BRIEF :: Repeat precisely the span of lines below that opens with the line containing "- Understand file system organization" and closes with the line containing "- Pipes and redirection", both included.

INPUT RECORDS ::
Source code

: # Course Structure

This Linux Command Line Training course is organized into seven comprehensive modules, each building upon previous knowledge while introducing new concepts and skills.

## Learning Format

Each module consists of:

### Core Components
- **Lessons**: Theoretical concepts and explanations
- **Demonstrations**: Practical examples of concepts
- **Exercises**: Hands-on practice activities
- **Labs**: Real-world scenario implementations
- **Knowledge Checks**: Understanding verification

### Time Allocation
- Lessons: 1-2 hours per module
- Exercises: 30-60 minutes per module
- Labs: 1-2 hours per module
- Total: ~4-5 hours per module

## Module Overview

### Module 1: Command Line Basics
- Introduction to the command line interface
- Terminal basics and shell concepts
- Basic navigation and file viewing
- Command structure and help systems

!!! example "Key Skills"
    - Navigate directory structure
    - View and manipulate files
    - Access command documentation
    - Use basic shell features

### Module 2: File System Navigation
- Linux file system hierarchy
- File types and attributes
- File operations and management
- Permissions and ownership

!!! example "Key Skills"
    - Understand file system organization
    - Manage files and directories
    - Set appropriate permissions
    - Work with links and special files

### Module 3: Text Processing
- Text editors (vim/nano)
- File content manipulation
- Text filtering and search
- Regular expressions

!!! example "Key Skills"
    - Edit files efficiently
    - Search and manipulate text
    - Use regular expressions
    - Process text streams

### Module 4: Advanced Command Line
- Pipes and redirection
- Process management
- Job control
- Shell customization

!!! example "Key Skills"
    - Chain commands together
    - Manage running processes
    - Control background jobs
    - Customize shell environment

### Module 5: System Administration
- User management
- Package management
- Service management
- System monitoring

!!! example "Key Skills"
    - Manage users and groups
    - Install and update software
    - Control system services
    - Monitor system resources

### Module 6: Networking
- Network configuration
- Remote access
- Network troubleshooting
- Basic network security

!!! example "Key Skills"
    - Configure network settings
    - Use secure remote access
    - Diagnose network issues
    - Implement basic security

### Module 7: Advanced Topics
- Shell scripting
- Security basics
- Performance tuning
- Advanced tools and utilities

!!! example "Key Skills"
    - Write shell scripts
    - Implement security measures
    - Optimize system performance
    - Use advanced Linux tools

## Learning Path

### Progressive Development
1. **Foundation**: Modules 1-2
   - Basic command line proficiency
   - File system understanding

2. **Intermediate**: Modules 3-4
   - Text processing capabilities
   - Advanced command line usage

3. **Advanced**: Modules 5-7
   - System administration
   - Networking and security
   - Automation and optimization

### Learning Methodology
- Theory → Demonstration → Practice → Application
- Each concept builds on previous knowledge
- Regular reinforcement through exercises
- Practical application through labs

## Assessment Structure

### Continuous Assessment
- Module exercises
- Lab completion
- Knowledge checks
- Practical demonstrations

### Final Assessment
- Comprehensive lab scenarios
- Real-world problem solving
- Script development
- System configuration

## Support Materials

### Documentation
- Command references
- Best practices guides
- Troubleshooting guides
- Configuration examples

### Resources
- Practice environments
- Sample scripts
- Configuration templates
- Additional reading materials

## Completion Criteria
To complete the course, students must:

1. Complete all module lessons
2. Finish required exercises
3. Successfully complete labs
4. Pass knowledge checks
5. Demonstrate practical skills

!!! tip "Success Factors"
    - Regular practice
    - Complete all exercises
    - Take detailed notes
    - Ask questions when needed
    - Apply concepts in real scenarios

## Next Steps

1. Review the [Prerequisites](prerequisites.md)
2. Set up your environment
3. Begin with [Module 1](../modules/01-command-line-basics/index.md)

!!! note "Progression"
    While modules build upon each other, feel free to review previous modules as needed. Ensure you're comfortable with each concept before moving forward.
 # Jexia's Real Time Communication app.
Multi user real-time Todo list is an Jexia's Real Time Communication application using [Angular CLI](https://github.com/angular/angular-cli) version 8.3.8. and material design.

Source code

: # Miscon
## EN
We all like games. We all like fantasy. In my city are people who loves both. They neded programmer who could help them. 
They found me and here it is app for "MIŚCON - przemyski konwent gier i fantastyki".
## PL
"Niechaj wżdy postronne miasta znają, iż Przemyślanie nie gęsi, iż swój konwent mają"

SOLUTION TO THIS EXERCISE ::
    - Understand file system organization
    - Manage files and directories
    - Set appropriate permissions
    - Work with links and special files

### Module 3: Text Processing
- Text editors (vim/nano)
- File content manipulation
- Text filtering and search
- Regular expressions

!!! example "Key Skills"
    - Edit files efficiently
    - Search and manipulate text
    - Use regular expressions
    - Process text streams

### Module 4: Advanced Command Line
- Pipes and redirection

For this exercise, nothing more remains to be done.